Sich in eine neue Kultur einleben. Sprachkenntnisse verbessern, andere Sichtweisen auf das Fachgebiet erhalten und nicht zuletzt neue Menschen kennenlernen und dabei eine gute Zeit haben. Dies haben die meisten im Sinn, die sich dafür entscheiden, ein Semester an einer Universität in einem anderen Land zu studieren. Doch Corona veränderte alles, was Studierende bis dahin für ihr Auslandsstudium geplant hatten.
Als sich das Virus im Februar und März weltweit rasant ausbreitete und viele Länder ihre Grenzen schlossen, Einreiseverbote aussprachen und schließlich Ausgangs- und Kontaktsperren verhängten, mussten sie umdenken. Sowohl diejenigen, die ihr Auslandssemester gerade vor sich hatten, als auch jene, die im Sommersemester in Deutschland studieren wollten.

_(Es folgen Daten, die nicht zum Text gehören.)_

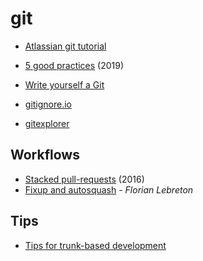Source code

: # git

* [Atlassian git tutorial](https://www.atlassian.com/git/tutorials)
* [5 good practices](https://deepsource.io/blog/git-best-practices/) \(2019\)
* [Write yourself a Git](https://wyag.thb.lt/)

* [gitignore.io](https://gitignore.io/)
* [gitexplorer](https://gitexplorer.com/)

## Workflows

* [Stacked pull-requests](https://graysonkoonce.com/stacked-pull-requests-keeping-github-diffs-small/) \(2016\)
* [Fixup and autosquash](https://fle.github.io/git-tip-keep-your-branch-clean-with-fixup-and-autosquash.html) - _Florian Lebreton_

## Tips

* [Tips for trunk-based development](https://dev.to/alediaferia/git-tips-for-trunk-based-development-1i1g)
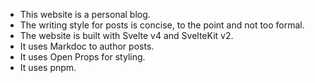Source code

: - This website is a personal blog.
- The writing style for posts is concise, to the point and not too formal.
- The website is built with Svelte v4 and SvelteKit v2.
- It uses Markdoc to author posts.
- It uses Open Props for styling.
- It uses pnpm.
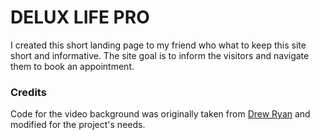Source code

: # DELUX LIFE PRO

I created this short landing page to my friend who what to keep this site short and informative.
The site goal is to inform the visitors and navigate them to book an appointment.

### Credits

Code for the video background was originally taken from [Drew Ryan](https://www.youtube.com/watch?v=aYBGV8ssve4) and modified for the project's needs.
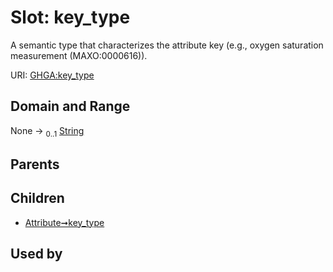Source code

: 
# Slot: key_type


A semantic type that characterizes the attribute key (e.g., oxygen saturation measurement (MAXO:0000616)).

URI: [GHGA:key_type](https://w3id.org/GHGA/key_type)


## Domain and Range

None &#8594;  <sub>0..1</sub> [String](types/String.md)

## Parents


## Children

 *  [Attribute➞key_type](Attribute_key_type.md)

## Used by

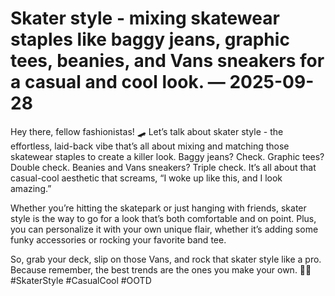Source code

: # Skater style - mixing skatewear staples like baggy jeans, graphic tees, beanies, and Vans sneakers for a casual and cool look. — 2025-09-28

Hey there, fellow fashionistas! 🛹 Let’s talk about skater style - the effortless, laid-back vibe that’s all about mixing and matching those skatewear staples to create a killer look. Baggy jeans? Check. Graphic tees? Double check. Beanies and Vans sneakers? Triple check. It’s all about that casual-cool aesthetic that screams, “I woke up like this, and I look amazing.”

Whether you’re hitting the skatepark or just hanging with friends, skater style is the way to go for a look that’s both comfortable and on point. Plus, you can personalize it with your own unique flair, whether it’s adding some funky accessories or rocking your favorite band tee.

So, grab your deck, slip on those Vans, and rock that skater style like a pro. Because remember, the best trends are the ones you make your own. 🤘🏼 #SkaterStyle #CasualCool #OOTD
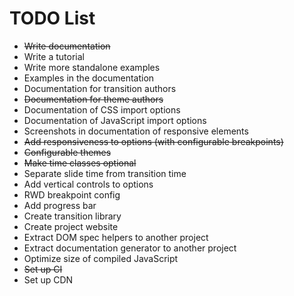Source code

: # TODO List

 * ~~Write documentation~~
 * Write a tutorial
 * Write more standalone examples
 * Examples in the documentation
 * Documentation for transition authors
 * ~~Documentation for theme authors~~
 * Documentation of CSS import options
 * Documentation of JavaScript import options
 * Screenshots in documentation of responsive elements
 * ~~Add responsiveness to options (with configurable breakpoints)~~
 * ~~Configurable themes~~
 * ~~Make time classes optional~~
 * Separate slide time from transition time
 * Add vertical controls to options
 * RWD breakpoint config
 * Add progress bar
 * Create transition library
 * Create project website
 * Extract DOM spec helpers to another project
 * Extract documentation generator to another project
 * Optimize size of compiled JavaScript
 * ~~Set up CI~~
 * Set up CDN
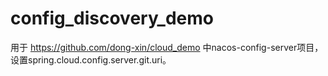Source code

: # config_discovery_demo


用于 https://github.com/dong-xin/cloud_demo 中nacos-config-server项目，设置spring.cloud.config.server.git.uri。
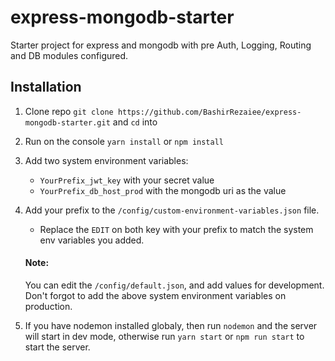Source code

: # express-mongodb-starter
Starter project for express and mongodb with pre Auth, Logging, Routing and DB modules configured. 

## Installation 

1. Clone repo `git clone https://github.com/BashirRezaiee/express-mongodb-starter.git` and `cd` into 

2. Run on the console
`yarn install` or `npm install`

3. Add two system environment variables:  
    - `YourPrefix_jwt_key` with your secret value  
    - `YourPrefix_db_host_prod` with the mongodb uri as the value 
  
4. Add your prefix to the `/config/custom-environment-variables.json` file.
    - Replace the `EDIT` on both key with your prefix to match the system env variables you added. 
    
    #### Note: 
    You can edit the `/config/default.json`, and add values for development. Don't forgot to add the above system environment       variables on production. 
    
5. If you have nodemon installed globaly, then run `nodemon` and the server will start in dev mode, otherwise run `yarn start` or `npm run start` to start the server. 
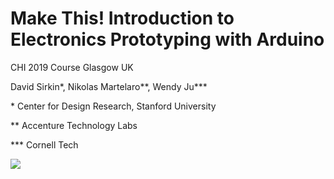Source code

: # Make This! Introduction to Electronics Prototyping with Arduino
CHI 2019 Course
Glasgow UK

David Sirkin*, Nikolas Martelaro**, Wendy Ju***

\* Center for Design Research, Stanford University

\** Accenture Technology Labs

\*** Cornell Tech

[![](http://img.youtube.com/vi/vkYpDjRfAhw/0.jpg)](http://www.youtube.com/watch?v=vkYpDjRfAhw "Make This!")
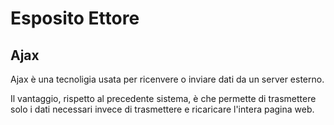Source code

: # Esposito Ettore
## Ajax

Ajax è una tecnoligia usata per ricenvere o inviare dati da un server esterno.

Il vantaggio, rispetto al precedente sistema, è che permette di trasmettere solo i dati necessari
invece di trasmettere e ricaricare l'intera pagina web.
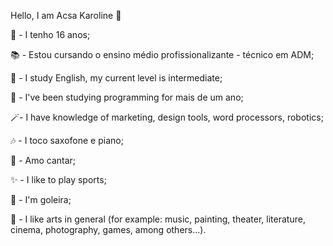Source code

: Hello, I am Acsa Karoline 👋

🥰 - I  tenho 16 anos;

📚 -  Estou cursando o ensino médio profissionalizante - técnico em ADM;

🚀 - I study English, my current level is intermediate; 

🌱 - I've been studying programming for mais de um ano;

🪄- I have knowledge of marketing, design tools, word processors, robotics;

🎶 - I toco saxofone e piano;

🎤 - Amo cantar;

✨ - I like to play sports;

🧤 - I'm  goleira;

🧩 - I like arts in general (for example: music, painting, theater, literature, cinema, photography, games, among others...).

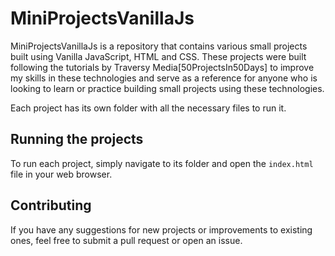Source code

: 

# MiniProjectsVanillaJs

MiniProjectsVanillaJs is a repository that contains various small projects built using Vanilla JavaScript, HTML and CSS. These projects were built following the tutorials by Traversy Media[50ProjectsIn50Days] to improve my skills in these technologies and serve as a reference for anyone who is looking to learn or practice building small projects using these technologies.




Each project has its own folder with all the necessary files to run it.

## Running the projects

To run each project, simply navigate to its folder and open the `index.html` file in your web browser.

## Contributing

If you have any suggestions for new projects or improvements to existing ones, feel free to submit a pull request or open an issue.



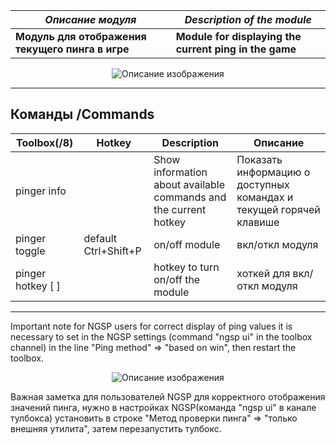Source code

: 
***Описание модуля*** | ***Description of the module***
--- | ---
**Модуль для отображения текущего пинга в игре** | **Module for displaying the current ping in the game**

<p align="center">
  <img src="https://github.com/user-attachments/assets/acae9422-dd99-4ea0-bfe8-ff8ed7cc6df0" alt="Описание изображения">
</p>

____________________________________________________________________________________________________________________________________________________________________________

## Команды /Commands
Toolbox(/8) | Hotkey | Description | Описание
--- | --- | --- | ---
pinger info |  | Show information about available commands and the current hotkey | Показать информацию о доступных командах и текущей горячей клавише
pinger toggle | default Ctrl+Shift+P | on/off module | вкл/откл модуля 
pinger hotkey [ ] |  | hotkey to turn on/off the module | хоткей для вкл/откл модуля
____________________________________________________________________________________________________________________________________________________________________________

Important note for NGSP users for correct display of ping values ​​it is necessary to set in the NGSP settings (command "ngsp ui" in the toolbox channel) in the line "Ping method" => "based on win", then restart the toolbox.

<p align="center">
  <img src="https://github.com/user-attachments/assets/07a7a038-9756-4a8e-b283-b04b2ab9beab" alt="Описание изображения">
</p>

Важная заметка для пользователей NGSP для корректного отображения значений пинга, нужно в настройках NGSP(команда "ngsp ui" в канале тулбокса) установить в строке "Метод проверки пинга" => "только внешняя утилита", затем перезапустить тулбокс.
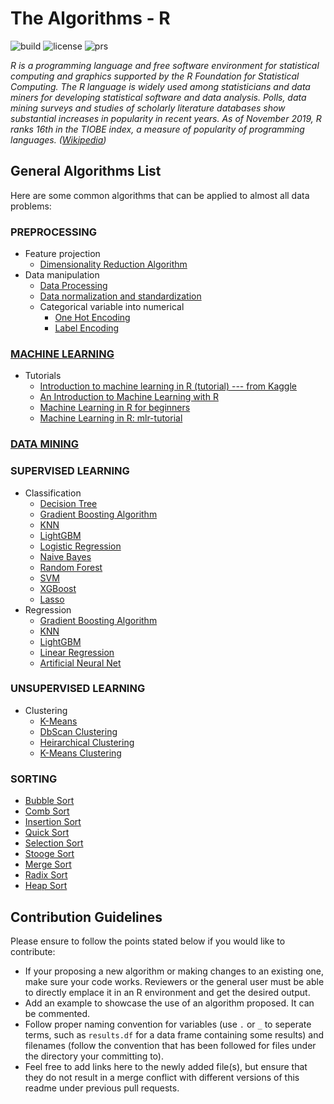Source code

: # The Algorithms - R

![build](https://img.shields.io/badge/build-passing-brightgreen.svg)
![license](https://img.shields.io/badge/License-MIT-brightgreen.svg)
![prs](https://img.shields.io/badge/PRs-welcome-brightgreen.svg)

*R is a programming language and free software environment for statistical computing and graphics supported by the R Foundation for Statistical Computing. The R language is widely used among statisticians and data miners for developing statistical software and data analysis. Polls, data mining surveys and studies of scholarly literature databases show substantial increases in popularity in recent years. As of November 2019, R ranks 16th in the TIOBE index, a measure of popularity of programming languages. ([Wikipedia](https://en.wikipedia.org/wiki/R_(programming_language)))*

## General Algorithms List
Here are some common algorithms that can be applied to almost all data problems:

### PREPROCESSING
- Feature projection
    - [Dimensionality Reduction Algorithm](https://github.com/TheAlgorithms/R/blob/master/Data-Preprocessing/dimensionality_reduction_algorithms.R)
- Data manipulation
    - [Data Processing](https://github.com/TheAlgorithms/R/blob/master/Data-Preprocessing/data_processing.R)
    - [Data normalization and standardization](https://github.com/TheAlgorithms/R/blob/master/Data-Preprocessing/data_normalization_standardization.R)
    - Categorical variable into numerical
      - [One Hot Encoding](https://github.com/TheAlgorithms/R/blob/master/Data-Manipulation/OneHotEncode.R)
      - [Label Encoding](https://github.com/TheAlgorithms/R/blob/master/Data-Manipulation/LabelEncode.R)
      
### [MACHINE LEARNING](https://github.com/TheAlgorithms/R/tree/master/Machine-Learning)
- Tutorials
    - [Introduction to machine learning in R (tutorial) --- from Kaggle](https://www.kaggle.com/camnugent/introduction-to-machine-learning-in-r-tutorial)
    - [An Introduction to Machine Learning with R](https://lgatto.github.io/IntroMachineLearningWithR/)
    - [Machine Learning in R for beginners](https://www.datacamp.com/community/tutorials/machine-learning-in-r)
    - [Machine Learning in R: mlr-tutorial](https://www.notion.so/mlr-Tutorial-b71444fe979c4a8cafe91e10e7f81d79)

### [DATA MINING](https://github.com/TheAlgorithms/R/tree/master/Data-Mining)

### SUPERVISED LEARNING
  - Classification
    - [Decision Tree](https://github.com/TheAlgorithms/R/blob/master/Classification-Algorithms/decision_tree.R)
    - [Gradient Boosting Algorithm](https://github.com/TheAlgorithms/R/blob/master/Classification-Algorithms/gradient_boosting_algorithms.R)
    - [KNN](https://github.com/TheAlgorithms/R/blob/master/Classification-Algorithms/KNN.R)
    - [LightGBM](https://github.com/TheAlgorithms/R/blob/master/Classification-Algorithms/LightGBM.R)
    - [Logistic Regression](https://github.com/TheAlgorithms/R/blob/master/Classification-Algorithms/logistic_regression.R)
    - [Naive Bayes](https://github.com/TheAlgorithms/R/blob/master/Classification-Algorithms/naive_bayes.R)
    - [Random Forest](https://github.com/TheAlgorithms/R/blob/master/Classification-Algorithms/random_forest.R)
    - [SVM](https://github.com/TheAlgorithms/R/blob/master/Classification-Algorithms/SVM.R)
    - [XGBoost](https://github.com/TheAlgorithms/R/blob/master/Classification-Algorithms/xgboost.R)
    - [Lasso](https://github.com/TheAlgorithms/R/blob/master/Classification-Algorithms/lasso.R)
  - Regression
    - [Gradient Boosting Algorithm](https://github.com/TheAlgorithms/R/blob/master/Regression-Algorithms/gradient_boosting_algorithms.R)
    - [KNN](https://github.com/TheAlgorithms/R/blob/master/Regression-Algorithms/KNN.R)
    - [LightGBM](https://github.com/TheAlgorithms/R/blob/master/Regression-Algorithms/LightGBM.R)
    - [Linear Regression](https://github.com/TheAlgorithms/R/blob/master/Regression-Algorithms/linear_regression.R)
    - [Artificial Neural Net](https://github.com/TheAlgorithms/R/blob/master/Regression-Algorithms/ANN.R)
    
### UNSUPERVISED LEARNING
  - Clustering
    - [K-Means](https://github.com/TheAlgorithms/R/blob/master/Clustering-Algorithms/K-Means.R)
    - [DbScan Clustering](https://github.com/TheAlgorithms/R/blob/master/Clustering-Algorithms/dbscan_clustering.R)
    - [Heirarchical Clustering](https://github.com/TheAlgorithms/R/blob/master/Clustering-Algorithms/heirarchical_clustering.R)
    - [K-Means Clustering](https://github.com/TheAlgorithms/R/blob/master/Clustering-Algorithms/kmeans_clustering.R)

### SORTING
  - [Bubble Sort](https://github.com/TheAlgorithms/R/blob/master/Sorting-Algorithms/Bubble%20sort.R)
  - [Comb Sort](https://github.com/TheAlgorithms/R/blob/master/Sorting-Algorithms/Comb%20sort.R)
  - [Insertion Sort](https://github.com/TheAlgorithms/R/blob/master/Sorting-Algorithms/Insertion%20sort.R)
  - [Quick Sort](https://github.com/TheAlgorithms/R/blob/master/Sorting-Algorithms/Quick%20sort.R)  
  - [Selection Sort](https://github.com/TheAlgorithms/R/blob/master/Sorting-Algorithms/Selection%20sort.R)
  - [Stooge Sort](https://github.com/TheAlgorithms/R/blob/master/Sorting-Algorithms/Stooge%20sort.R)
  - [Merge Sort](https://github.com/TheAlgorithms/R/blob/master/Sorting-Algorithms/Merge%20sort.R)
  - [Radix Sort](https://github.com/TheAlgorithms/R/blob/master/Sorting-Algorithms/Radix%20sort.R)
  - [Heap Sort](https://github.com/TheAlgorithms/R/blob/master/Sorting-Algorithms/Heap%20sort.R)

## Contribution Guidelines
Please ensure to follow the points stated below if you would like to contribute:
- If your proposing a new algorithm or making changes to an existing one, make sure your code works. Reviewers or the general user must be able to directly emplace it in an R environment and get the desired output.
- Add an example to showcase the use of an algorithm proposed. It can be commented.
- Follow proper naming convention for variables (use `.` or `_` to seperate terms, such as `results.df` for a data frame containing some results) and filenames (follow the convention that has been followed for files under the directory your committing to).
- Feel free to add links here to the newly added file(s), but ensure that they do not result in a merge conflict with different versions of this readme under previous pull requests. 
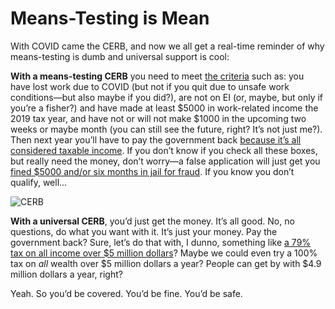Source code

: # Means-Testing is Mean

With COVID came the CERB, and now we all get a real-time reminder of why means-testing is dumb and universal support is cool:

**With a means-testing CERB** you need to meet [the criteria](https://www.canada.ca/en/revenue-agency/services/benefits/apply-for-cerb-with-cra/who-apply.html) such as: you have lost work due to COVID (but not if you quit due to unsafe work conditions—but also maybe if you did?), are not on EI (or, maybe, but only if you’re a fisher?) and have made at least $5000 in work-related income the 2019 tax year, and have not or will not make $1000 in the upcoming two weeks or maybe month (you can still see the future, right? It’s not just me?). Then next year you’ll have to pay the government back [because it’s all considered taxable income](https://globalnews.ca/news/6831951/cerb-taxable/). If you don’t know if you check all these boxes, but really need the money, don’t worry—a false application will just get you [fined $5000 and/or six months in jail for fraud](https://globalnews.ca/news/7043757/fake-cerb-claim-penalties/). If you know you don’t qualify, well…

![CERB](CERB-image.jpg)

**With a universal CERB**, you’d just get the money. It’s all good. No, no questions, do what you want with it. It’s just your money. Pay the government back? Sure, let’s do that with, I dunno, something like [a 79% tax on all income over $5 million dollars](https://en.wikipedia.org/wiki/New_Deal#Tax_policy)? Maybe we could even try a 100% tax on *all* wealth over $5 million dollars a year? People can get by with $4.9 million dollars a year, right? 

Yeah. So you’d be covered. You’d be fine. You’d be safe.
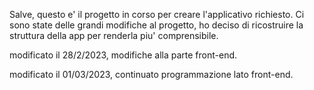 Salve,
questo e' il progetto in corso per creare l'applicativo richiesto.
Ci sono state delle grandi modifiche al progetto, ho deciso di ricostruire la struttura della app per renderla piu' comprensibile.

modificato il 28/2/2023, modifiche alla parte front-end.

modificato il 01/03/2023, continuato programmazione lato front-end.

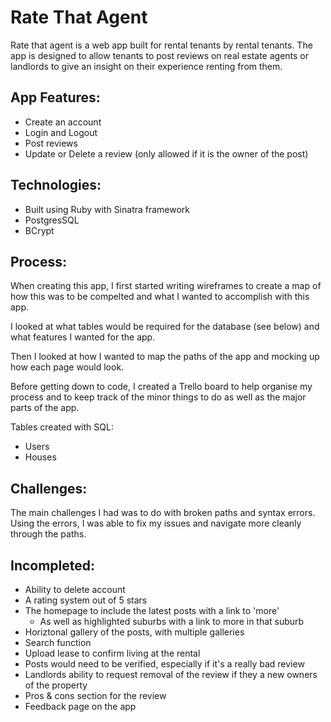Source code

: # Rate That Agent

Rate that agent is a web app built for rental tenants by rental tenants. The app is designed to allow tenants to post reviews on real estate agents or landlords to give an insight on their experience renting from them. 

## App Features:

- Create an account
- Login and Logout
- Post reviews
- Update or Delete a review (only allowed if it is the owner of the post)

## Technologies:

- Built using Ruby with Sinatra framework
- PostgresSQL
- BCrypt

## Process:

When creating this app, I first started writing wireframes to create a map of how this was to be compelted and what I wanted to accomplish with this app.

I looked at what tables would be required for the database (see below) and what features I wanted for the app.

Then I looked at how I wanted to map the paths of the app and mocking up how each page would look.

Before getting down to code, I created a Trello board to help organise my process and to keep track of the minor things to do as well as the major parts of the app.

Tables created with SQL:
- Users
- Houses

## Challenges:

The main challenges I had was to do with broken paths and syntax errors. Using the errors, I was able to fix my issues and navigate more cleanly through the paths. 

## Incompleted:

- Ability to delete account
- A rating system out of 5 stars
- The homepage to include the latest posts with a link to 'more'
  - As well as highlighted suburbs with a link to more in that suburb
- Horiztonal gallery of the posts, with multiple galleries
- Search function
- Upload lease to confirm living at the rental
- Posts would need to be verified, especially if it's a really bad review
- Landlords ability to request removal of the review if they a new owners of the property
- Pros & cons section for the review
- Feedback page on the app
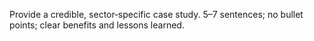 <p>Provide a credible, sector‑specific case study. 5–7 sentences; no bullet points; clear benefits and lessons learned.</p>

»Im International Office hatten wir so eine Situation noch nie. Unsere Services für Studierende sind bei uns sonst sehr gut und einheitlich organisiert. Plötzlich mussten wir uns um unzählige Einzelfallentscheidungen kümmern«, sagt Dr. Christian Kästner, Leiter des Dezernats Internationale Beziehungen. »Studierenden, die ins Ausland gegangen waren, gaben wir anhand der Lage in ihrem Gastland und ihrer Studiensituation Empfehlungen und Informationen, damit sie selbst entscheiden konnten, was für sie das Beste ist.« Viele Weimarer Erasmus-Studierende waren bereits im Februar an ihrem neuen Studienort eingetroffen und hatten die ersten Welcome-Veranstaltungen hinter sich. Bevor sie richtig in ihr Studium starten konnten, kam vielerorts der Lockdown. Außerdem gab und gibt es viele internationale Studierende, die eigentlich in Vollzeit in einem Masterstudiengang an der Bauhaus-Universität Weimar studieren und die für die Semesterpause in ihr Heimatland gereist waren und nicht mehr zurück nach Weimar kommen konnten. Diese standen und stehen noch immer vor dem Problem, Visa nicht verlängern zu können, da die Botschaften geschlossen sind, oder keine Sprachzertifikate ablegen zu können, die aber notwendig sind, um in Deutschland zu studieren.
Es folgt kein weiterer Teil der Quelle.